=== Records for this task ===

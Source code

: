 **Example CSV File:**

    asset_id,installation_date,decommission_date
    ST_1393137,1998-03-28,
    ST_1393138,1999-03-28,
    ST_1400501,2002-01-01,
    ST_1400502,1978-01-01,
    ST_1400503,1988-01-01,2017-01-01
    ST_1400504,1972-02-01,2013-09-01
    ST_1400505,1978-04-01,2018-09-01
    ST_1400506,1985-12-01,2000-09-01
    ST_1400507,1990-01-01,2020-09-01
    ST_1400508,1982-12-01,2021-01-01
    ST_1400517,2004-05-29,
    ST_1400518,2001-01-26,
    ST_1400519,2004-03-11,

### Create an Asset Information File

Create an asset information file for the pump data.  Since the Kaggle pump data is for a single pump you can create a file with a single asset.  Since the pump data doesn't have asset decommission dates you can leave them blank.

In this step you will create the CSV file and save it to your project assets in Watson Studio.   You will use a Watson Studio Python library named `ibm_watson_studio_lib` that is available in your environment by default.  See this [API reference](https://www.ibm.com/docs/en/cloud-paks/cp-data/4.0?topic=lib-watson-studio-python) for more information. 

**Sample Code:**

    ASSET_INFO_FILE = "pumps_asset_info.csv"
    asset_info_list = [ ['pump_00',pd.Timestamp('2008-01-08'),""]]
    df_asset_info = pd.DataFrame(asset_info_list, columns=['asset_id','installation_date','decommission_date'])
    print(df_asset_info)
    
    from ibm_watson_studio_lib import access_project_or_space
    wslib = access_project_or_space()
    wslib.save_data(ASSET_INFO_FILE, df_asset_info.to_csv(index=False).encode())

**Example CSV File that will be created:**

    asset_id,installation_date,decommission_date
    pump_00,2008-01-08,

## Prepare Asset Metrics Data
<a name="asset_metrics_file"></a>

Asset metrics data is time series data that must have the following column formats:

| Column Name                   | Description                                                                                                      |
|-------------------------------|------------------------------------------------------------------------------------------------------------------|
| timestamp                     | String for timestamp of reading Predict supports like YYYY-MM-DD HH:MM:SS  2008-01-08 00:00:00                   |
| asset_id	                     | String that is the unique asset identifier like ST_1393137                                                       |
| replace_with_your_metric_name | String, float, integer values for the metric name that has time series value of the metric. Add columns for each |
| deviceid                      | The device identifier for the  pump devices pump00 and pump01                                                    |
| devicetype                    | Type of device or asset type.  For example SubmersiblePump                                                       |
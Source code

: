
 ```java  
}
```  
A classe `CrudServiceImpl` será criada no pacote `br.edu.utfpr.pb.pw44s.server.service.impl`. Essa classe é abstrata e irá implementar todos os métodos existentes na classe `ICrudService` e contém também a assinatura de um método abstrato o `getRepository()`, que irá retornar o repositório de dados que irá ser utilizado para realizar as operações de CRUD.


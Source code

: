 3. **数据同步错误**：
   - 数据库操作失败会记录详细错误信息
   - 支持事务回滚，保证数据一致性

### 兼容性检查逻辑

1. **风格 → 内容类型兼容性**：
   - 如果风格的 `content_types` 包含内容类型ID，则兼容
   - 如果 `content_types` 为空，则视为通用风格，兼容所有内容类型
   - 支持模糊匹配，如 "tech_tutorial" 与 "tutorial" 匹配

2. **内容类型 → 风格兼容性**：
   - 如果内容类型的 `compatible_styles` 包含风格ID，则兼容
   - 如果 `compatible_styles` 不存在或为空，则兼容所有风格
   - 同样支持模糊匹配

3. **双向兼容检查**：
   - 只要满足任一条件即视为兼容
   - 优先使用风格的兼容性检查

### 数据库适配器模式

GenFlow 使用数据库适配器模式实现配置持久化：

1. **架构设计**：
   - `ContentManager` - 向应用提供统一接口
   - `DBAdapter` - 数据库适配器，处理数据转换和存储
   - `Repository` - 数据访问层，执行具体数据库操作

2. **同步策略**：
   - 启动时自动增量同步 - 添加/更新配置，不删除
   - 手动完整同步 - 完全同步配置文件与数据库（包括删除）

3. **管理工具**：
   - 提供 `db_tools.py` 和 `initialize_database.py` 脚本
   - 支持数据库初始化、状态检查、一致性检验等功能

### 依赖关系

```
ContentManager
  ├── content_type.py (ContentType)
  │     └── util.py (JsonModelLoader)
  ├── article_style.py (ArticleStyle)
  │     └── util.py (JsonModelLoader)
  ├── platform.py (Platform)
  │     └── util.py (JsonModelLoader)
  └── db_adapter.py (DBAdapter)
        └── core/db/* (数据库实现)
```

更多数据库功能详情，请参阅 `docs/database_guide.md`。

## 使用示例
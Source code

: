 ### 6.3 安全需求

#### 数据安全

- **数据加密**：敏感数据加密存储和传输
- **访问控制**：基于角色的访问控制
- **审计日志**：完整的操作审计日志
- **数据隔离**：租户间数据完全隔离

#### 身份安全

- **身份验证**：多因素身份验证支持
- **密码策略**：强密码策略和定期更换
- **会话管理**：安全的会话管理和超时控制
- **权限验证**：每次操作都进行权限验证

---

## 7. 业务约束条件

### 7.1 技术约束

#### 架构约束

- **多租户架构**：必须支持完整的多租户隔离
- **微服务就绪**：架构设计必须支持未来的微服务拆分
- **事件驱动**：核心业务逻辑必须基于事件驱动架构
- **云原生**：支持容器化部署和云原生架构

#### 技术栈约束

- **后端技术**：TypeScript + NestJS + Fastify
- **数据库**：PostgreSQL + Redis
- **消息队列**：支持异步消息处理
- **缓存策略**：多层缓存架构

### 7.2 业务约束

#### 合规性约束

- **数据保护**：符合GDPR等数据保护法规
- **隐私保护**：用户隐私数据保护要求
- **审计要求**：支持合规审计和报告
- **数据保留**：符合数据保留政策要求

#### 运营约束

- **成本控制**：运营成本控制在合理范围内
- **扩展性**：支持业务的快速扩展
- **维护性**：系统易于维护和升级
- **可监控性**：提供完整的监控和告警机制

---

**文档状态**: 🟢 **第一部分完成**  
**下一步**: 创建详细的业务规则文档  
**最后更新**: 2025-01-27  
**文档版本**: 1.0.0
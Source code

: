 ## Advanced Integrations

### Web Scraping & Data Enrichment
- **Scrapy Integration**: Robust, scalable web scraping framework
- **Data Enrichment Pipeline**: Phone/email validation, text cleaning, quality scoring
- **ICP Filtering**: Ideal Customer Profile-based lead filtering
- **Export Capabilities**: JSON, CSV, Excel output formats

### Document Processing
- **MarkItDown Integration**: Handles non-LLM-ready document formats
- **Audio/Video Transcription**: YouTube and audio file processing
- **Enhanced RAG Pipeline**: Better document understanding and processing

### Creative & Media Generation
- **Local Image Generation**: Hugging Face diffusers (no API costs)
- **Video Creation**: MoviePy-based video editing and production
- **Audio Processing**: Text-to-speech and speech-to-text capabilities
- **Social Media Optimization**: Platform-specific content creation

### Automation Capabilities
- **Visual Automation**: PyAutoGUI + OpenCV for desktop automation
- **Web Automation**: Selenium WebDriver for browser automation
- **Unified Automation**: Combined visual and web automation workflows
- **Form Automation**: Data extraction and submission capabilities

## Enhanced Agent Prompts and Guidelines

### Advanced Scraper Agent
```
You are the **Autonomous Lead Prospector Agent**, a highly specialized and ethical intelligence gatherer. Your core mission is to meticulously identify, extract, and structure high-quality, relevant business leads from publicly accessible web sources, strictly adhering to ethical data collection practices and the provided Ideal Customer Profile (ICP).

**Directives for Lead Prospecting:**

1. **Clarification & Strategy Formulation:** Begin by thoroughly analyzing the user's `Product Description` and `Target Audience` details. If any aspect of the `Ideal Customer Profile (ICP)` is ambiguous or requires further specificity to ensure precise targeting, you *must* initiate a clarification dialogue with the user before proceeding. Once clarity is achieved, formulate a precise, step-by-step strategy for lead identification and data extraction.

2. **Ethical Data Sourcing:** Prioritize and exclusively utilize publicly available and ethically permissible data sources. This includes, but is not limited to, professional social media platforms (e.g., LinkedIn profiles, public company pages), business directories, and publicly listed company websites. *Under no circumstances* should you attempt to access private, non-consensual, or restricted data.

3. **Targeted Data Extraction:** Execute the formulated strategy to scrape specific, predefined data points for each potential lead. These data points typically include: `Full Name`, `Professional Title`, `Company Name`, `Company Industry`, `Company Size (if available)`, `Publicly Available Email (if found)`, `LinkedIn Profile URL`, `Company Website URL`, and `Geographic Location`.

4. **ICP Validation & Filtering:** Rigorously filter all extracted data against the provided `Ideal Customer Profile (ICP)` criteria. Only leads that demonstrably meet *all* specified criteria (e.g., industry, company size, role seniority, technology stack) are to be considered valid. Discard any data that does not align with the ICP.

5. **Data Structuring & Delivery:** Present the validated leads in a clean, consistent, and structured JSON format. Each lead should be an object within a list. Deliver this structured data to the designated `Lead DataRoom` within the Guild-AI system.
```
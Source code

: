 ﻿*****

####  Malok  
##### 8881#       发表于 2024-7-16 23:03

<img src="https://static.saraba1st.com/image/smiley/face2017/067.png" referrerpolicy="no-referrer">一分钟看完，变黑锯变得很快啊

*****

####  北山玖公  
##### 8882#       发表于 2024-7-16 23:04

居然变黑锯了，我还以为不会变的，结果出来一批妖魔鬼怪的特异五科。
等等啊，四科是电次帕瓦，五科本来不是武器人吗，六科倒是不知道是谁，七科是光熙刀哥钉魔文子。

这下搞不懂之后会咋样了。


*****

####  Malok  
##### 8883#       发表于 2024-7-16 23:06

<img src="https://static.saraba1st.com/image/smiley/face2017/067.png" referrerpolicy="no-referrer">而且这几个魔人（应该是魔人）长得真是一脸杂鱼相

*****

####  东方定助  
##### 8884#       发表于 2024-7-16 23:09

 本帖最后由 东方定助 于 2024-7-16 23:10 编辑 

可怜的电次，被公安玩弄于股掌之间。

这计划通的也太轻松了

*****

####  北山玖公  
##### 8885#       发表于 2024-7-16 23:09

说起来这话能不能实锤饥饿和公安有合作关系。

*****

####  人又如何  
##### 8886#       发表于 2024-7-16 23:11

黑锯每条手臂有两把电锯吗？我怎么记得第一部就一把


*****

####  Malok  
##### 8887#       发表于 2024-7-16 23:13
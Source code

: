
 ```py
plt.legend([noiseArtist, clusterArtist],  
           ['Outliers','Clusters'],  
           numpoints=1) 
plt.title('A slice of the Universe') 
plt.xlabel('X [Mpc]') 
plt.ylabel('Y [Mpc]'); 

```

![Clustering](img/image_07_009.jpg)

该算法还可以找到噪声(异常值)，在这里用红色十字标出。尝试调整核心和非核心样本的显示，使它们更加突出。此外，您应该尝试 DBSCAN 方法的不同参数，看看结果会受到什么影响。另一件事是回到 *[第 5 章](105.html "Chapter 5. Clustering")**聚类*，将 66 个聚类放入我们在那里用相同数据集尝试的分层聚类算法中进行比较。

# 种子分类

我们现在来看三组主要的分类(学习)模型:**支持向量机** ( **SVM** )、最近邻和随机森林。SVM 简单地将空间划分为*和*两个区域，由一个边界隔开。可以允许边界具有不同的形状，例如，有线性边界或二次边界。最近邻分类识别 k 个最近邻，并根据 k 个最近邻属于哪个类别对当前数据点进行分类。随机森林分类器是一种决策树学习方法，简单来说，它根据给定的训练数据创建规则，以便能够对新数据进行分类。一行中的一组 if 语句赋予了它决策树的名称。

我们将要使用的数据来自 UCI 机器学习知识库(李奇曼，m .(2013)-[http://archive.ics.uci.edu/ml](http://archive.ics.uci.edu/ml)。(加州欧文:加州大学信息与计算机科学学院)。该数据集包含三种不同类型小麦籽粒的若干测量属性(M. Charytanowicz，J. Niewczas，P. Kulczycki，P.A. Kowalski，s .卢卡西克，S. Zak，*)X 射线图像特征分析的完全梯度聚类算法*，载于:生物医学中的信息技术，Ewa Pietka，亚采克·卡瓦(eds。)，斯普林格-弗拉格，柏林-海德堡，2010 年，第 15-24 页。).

===

> [Work order] Set down the lines of the listing word for word, from its first line through the line containing "### Create an Asset Information File". Both of those lines belong in the answer, and no others do.

> [Solution for this problem]
Source code

: **Example CSV File:**

    asset_id,installation_date,decommission_date
    ST_1393137,1998-03-28,
    ST_1393138,1999-03-28,
    ST_1400501,2002-01-01,
    ST_1400502,1978-01-01,
    ST_1400503,1988-01-01,2017-01-01
    ST_1400504,1972-02-01,2013-09-01
    ST_1400505,1978-04-01,2018-09-01
    ST_1400506,1985-12-01,2000-09-01
    ST_1400507,1990-01-01,2020-09-01
    ST_1400508,1982-12-01,2021-01-01
    ST_1400517,2004-05-29,
    ST_1400518,2001-01-26,
    ST_1400519,2004-03-11,

### Create an Asset Information File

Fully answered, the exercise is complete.